Iowa murder conviction upheld despite Facebook juror threats
DES MOINES, Iowa (AP) — The second-degree murder conviction of a northwest Iowa man was affirmed by the Iowa Supreme Court on Friday in a ruling that concluded jurors at his trial were not overwhelmingly influenced by Facebook rumors of a town riot if he wasn’t convicted.
The case involved two young men well known in their small hometown of Estherville and interested in the same woman, a fatal shooting in June 2015, a trial and the community upheaval voiced on social media that made its way to the jury.
Lee Christensen, who is now 22 and serving sentence of up to 50 years, was convicted in July 2016 of shooting Thomas Bortvit, a community college student who was 19 when he died.
Christensen didn’t deny at his trial that he was the shooter but claimed he acted out of “sudden, violent and irresistible passion resulting from serious provocation” and it was not planned or deliberate.

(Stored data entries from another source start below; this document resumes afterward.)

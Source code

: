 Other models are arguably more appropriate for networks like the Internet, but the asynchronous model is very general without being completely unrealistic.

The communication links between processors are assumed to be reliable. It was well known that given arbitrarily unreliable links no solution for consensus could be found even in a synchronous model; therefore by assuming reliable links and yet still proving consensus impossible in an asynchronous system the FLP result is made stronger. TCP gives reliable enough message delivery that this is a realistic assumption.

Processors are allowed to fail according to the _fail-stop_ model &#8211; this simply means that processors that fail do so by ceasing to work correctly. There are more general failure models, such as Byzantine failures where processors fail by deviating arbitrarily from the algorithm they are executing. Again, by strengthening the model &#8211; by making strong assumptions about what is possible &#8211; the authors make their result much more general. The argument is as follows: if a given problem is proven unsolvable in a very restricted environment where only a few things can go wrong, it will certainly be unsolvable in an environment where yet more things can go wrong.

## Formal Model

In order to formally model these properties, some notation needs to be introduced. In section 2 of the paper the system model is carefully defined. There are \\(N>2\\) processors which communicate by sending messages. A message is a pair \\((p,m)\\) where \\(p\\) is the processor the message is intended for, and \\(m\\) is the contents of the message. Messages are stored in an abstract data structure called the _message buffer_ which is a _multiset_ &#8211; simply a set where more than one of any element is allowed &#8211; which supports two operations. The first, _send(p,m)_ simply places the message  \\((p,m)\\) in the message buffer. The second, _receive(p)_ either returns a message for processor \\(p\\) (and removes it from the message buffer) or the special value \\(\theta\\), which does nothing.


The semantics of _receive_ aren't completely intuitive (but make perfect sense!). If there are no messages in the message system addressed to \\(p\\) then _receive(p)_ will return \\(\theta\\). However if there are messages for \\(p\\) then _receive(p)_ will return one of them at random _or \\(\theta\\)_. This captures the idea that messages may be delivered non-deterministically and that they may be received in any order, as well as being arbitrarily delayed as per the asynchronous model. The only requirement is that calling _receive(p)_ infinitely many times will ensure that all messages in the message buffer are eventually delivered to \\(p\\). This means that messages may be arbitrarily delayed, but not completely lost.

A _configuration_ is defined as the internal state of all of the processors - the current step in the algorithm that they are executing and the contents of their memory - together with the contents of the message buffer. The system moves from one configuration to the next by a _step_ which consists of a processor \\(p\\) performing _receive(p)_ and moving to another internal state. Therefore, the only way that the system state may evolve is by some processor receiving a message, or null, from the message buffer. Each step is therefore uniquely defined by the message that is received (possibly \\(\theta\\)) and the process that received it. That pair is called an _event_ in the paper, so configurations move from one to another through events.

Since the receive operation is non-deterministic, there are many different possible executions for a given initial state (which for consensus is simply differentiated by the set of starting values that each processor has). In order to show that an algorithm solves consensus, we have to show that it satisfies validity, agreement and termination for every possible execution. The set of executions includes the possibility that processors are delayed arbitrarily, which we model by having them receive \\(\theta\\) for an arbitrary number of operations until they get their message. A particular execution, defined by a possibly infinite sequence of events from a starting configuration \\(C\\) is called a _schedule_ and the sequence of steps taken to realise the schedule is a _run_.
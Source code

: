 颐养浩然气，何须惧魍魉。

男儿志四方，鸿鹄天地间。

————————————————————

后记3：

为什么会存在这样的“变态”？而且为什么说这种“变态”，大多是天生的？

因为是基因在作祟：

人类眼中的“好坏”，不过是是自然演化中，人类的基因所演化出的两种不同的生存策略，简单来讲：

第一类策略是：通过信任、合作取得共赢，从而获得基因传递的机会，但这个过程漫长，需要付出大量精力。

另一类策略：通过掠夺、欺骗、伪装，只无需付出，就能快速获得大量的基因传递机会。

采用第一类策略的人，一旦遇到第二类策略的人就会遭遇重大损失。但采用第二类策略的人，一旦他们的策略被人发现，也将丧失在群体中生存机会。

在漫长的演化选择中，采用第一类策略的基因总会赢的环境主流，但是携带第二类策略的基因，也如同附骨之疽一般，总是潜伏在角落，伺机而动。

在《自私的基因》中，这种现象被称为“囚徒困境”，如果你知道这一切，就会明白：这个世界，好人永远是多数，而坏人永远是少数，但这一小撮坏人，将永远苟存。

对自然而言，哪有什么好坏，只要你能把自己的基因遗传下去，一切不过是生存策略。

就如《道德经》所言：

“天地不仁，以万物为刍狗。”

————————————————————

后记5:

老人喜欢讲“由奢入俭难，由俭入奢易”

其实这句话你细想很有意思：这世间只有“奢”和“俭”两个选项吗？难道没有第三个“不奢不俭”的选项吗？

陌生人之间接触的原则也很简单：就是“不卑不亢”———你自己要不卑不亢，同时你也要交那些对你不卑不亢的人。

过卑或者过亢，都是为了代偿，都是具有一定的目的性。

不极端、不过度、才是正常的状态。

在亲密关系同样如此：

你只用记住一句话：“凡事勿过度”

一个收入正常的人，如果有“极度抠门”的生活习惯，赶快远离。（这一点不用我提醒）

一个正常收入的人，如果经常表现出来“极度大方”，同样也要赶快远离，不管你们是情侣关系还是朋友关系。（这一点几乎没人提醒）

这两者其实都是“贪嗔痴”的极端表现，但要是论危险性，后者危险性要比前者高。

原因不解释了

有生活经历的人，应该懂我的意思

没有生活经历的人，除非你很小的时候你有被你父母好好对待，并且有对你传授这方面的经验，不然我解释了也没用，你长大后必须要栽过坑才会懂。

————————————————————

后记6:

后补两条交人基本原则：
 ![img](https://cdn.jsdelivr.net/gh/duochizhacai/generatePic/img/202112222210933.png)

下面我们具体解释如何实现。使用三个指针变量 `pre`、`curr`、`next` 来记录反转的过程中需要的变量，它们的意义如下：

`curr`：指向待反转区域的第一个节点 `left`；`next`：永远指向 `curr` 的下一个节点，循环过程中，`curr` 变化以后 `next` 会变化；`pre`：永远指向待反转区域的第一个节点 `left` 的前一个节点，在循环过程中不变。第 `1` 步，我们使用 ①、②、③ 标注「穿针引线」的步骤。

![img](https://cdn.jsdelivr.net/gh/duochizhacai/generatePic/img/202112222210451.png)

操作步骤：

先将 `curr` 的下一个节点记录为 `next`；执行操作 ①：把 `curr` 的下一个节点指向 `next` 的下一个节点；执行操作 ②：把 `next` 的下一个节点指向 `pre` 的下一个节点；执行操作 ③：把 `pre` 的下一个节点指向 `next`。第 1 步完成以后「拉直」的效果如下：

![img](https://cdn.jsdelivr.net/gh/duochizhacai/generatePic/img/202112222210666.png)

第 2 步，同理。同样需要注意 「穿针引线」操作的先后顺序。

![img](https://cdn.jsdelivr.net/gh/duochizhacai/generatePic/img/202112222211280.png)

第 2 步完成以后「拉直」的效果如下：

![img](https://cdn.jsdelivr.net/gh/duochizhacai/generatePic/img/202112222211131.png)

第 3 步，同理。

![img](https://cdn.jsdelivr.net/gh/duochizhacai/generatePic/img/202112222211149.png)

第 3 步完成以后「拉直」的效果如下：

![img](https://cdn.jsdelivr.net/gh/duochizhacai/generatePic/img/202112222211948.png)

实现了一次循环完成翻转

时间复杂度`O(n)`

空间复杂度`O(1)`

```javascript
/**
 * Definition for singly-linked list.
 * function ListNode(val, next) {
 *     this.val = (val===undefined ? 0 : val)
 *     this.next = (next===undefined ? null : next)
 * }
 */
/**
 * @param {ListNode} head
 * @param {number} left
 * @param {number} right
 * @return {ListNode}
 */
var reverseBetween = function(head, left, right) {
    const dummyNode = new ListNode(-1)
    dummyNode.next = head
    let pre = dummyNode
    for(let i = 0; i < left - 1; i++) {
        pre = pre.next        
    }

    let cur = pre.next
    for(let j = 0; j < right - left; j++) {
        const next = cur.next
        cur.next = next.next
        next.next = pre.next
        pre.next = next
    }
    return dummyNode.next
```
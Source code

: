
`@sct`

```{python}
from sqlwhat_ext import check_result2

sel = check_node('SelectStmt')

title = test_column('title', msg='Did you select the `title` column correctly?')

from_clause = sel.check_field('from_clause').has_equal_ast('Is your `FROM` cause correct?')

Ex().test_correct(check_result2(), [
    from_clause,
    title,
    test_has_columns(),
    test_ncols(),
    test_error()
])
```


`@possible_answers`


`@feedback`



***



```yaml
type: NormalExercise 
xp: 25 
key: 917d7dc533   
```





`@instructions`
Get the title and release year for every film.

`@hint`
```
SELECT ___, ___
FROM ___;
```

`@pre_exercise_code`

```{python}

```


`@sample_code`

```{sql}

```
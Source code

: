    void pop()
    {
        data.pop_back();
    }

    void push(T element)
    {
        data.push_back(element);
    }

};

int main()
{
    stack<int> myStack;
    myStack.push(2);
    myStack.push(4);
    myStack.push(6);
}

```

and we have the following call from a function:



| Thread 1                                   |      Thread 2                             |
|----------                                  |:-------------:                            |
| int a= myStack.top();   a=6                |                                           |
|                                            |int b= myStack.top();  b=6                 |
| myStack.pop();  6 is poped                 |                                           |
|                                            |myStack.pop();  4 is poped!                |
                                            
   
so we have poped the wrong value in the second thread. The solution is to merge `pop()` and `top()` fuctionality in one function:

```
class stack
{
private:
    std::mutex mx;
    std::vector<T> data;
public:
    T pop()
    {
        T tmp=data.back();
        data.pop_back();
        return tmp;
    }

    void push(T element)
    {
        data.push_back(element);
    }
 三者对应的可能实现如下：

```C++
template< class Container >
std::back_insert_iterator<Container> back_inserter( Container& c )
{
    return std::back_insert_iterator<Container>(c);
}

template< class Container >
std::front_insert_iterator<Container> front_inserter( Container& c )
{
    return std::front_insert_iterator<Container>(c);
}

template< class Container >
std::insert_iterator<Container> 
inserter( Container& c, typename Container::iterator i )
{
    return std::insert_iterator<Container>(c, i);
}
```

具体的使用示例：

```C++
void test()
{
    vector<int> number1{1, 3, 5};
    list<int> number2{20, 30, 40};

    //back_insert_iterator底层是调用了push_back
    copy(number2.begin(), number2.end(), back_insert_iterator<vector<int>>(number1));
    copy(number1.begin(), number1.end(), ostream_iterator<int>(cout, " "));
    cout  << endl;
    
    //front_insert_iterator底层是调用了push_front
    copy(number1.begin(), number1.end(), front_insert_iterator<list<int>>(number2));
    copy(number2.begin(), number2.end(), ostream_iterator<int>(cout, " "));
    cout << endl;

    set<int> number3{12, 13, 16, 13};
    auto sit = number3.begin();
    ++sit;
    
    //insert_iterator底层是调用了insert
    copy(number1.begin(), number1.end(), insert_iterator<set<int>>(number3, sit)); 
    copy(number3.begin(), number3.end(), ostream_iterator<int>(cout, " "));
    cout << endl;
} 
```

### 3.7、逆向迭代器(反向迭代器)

Court documents show the events surrounding Bortvit’s death were the subject of extensive discussion in the Estherville community, a city of about 6,000 people and many called for jury duty knew members of both families and had seen news coverage or social media postings about the shooting.
Of the 60 prospective jurors questioned by attorneys during jury selection, 24 were dismissed after admitting they couldn’t be fair.
A 12-member jury was selected, however, heard the case and deliberated for a day and a half.
They could have convicted Christensen of first-degree murder which carries a mandatory life sentence, second-degree murder or lesser crimes including voluntary manslaughter, which Christensen’s attorney sought.
The jury found him guilty of second-degree murder.
The appeal centers on what they may have heard about what was happening outside the courthouse.
Christensen sought a new trial claiming jury misconduct and bias because jurors had learned of a Facebook posting that indicated members of the community were saying they’d riot if he wasn’t convicted.
Jurors are instructed to avoid social media and discussion outside the courtroom when they’re hearing a case and deliberating. The Supreme Court concluded, however, that the jury wasn’t unduly influenced by the outside information and that Christensen failed to show a reasonable probability that the verdict would have been different if Facebook rumors had not reached the jury.
“Every reasonable juror knows that a wide variety of vacuous claims and statements may appear on social media without the slightest veracity,” the court said. “In addition, there was no objective support for the threat of a riot in the record except the vague hearsay report of a Facebook comment.”
The court’s ruling overturns an opinion of the Iowa Court of Appeals last year that concluded Christensen should get a new trial based on the jury’s exposure to the Facebook postings.
The Supreme Court said the conviction will stand and no new trial is justified.